29. An apparatus for carrying out the method of Claim 1, comprising:
a) an electrophoretic medium having an immobilized affinity ligand;
b) a power supply capable of generating an electric field sufficient to cause migration of components in the test sample;
c) at least one electrode system connected to the power supply and the electrophoretic medium which orients the electric field gradient, wherein the orientation of the electric field gradient of each electrosystem is reversible;
d) a first buffer reservoir in contact with the electrophoretic medium;
e) a second buffer reservoir in contact with the electrophoretic medium; and f) a means for simultaneously varying the direction of the electric field and at lead one property of the electrophoretic medium, wherein the variation reduces the binding affinity of the affinity ligand for the analyte sufficient to allow the analyte to migrate in the electric field.

30. The apparatus of Claim 29, wherein the orientation of the electric field can be varied in one dimension.

31. The apparatus of Claim 29, wherein the orientation of the electric field can be varied in two dimensions.

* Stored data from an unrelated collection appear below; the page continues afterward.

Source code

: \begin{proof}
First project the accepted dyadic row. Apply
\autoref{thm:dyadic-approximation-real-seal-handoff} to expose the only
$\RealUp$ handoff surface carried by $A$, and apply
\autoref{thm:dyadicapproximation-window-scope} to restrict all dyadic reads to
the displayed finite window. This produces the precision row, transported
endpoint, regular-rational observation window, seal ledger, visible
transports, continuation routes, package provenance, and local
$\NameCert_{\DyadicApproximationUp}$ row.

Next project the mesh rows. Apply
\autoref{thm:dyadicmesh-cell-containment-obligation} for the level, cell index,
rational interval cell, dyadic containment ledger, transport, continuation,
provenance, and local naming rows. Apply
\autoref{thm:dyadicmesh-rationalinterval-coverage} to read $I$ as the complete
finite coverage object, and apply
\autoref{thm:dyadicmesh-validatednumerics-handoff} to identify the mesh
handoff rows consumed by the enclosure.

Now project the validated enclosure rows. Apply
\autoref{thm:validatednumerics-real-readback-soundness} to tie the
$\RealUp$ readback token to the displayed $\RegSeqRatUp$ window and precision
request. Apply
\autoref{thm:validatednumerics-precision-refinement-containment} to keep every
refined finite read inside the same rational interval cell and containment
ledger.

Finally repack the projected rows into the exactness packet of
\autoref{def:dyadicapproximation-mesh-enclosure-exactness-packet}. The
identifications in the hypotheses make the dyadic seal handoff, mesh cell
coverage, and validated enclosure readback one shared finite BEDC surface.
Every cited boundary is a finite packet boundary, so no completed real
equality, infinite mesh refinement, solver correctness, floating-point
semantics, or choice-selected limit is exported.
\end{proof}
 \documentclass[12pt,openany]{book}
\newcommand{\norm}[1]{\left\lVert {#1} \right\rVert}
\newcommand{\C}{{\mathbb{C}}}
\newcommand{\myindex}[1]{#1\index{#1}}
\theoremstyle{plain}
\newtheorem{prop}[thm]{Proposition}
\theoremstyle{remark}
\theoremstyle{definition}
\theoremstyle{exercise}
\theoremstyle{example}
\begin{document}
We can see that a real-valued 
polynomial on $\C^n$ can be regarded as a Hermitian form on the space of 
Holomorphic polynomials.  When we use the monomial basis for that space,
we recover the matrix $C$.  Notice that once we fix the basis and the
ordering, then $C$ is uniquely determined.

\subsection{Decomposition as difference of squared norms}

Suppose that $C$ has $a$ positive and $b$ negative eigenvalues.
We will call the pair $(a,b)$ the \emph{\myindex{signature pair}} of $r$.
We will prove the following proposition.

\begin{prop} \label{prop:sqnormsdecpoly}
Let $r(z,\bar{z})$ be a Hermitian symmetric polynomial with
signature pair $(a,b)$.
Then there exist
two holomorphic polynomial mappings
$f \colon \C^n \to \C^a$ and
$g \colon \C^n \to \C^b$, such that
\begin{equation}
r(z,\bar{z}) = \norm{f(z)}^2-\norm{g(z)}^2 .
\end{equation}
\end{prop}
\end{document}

32. The apparatus of Claim 29, wherein the orientation of the electric field can be varied in three dimensions.

33. The apparatus of Claim 29, wherein the property of the electrophoretic medium that is varied is the chemical composition.

34. The apparatus of Claim 33, wherein the chemical composition of the electrophoretic medium is varied by replacing the electrophoresis buffer.

35. The apparatus of Claim 33, wherein the variation in chemical composition results in a variation in pH of the electrophoretic medium.

36. The apparatus of Claim 33, wherein the chemical composition is varied by varying the concentration of at least one denaturant.

37. The apparatus of Claim 36, wherein the denaturant is formamide.

38. The apparatus of Claim 36, wherein the denaturant is urea.

39. The apparatus of Claim 33, wherein the variation in chemical composition results in a variation in ionic strength of the electrophoretic medium.

40. The apparatus of Claim 29, wherein the property of the electrophoretic medium which is varied is the temperature.

41. The apparatus of Claim 40, wherein the temperature is varied by circulation of a fluid from at least one temperature-regulated reservoir.

42. The apparatus of Claim 40, wherein the temperature is varied by a Peltier-effect heating/cooling device.

43. The apparatus of Claim 40, wherein the orientation of the field gradient and the variation in temperature are controlled in an automated programable fashion.

44. The apparatus of Claim 40, wherein the temperature is varied by increasing the voltage produced by the power supply.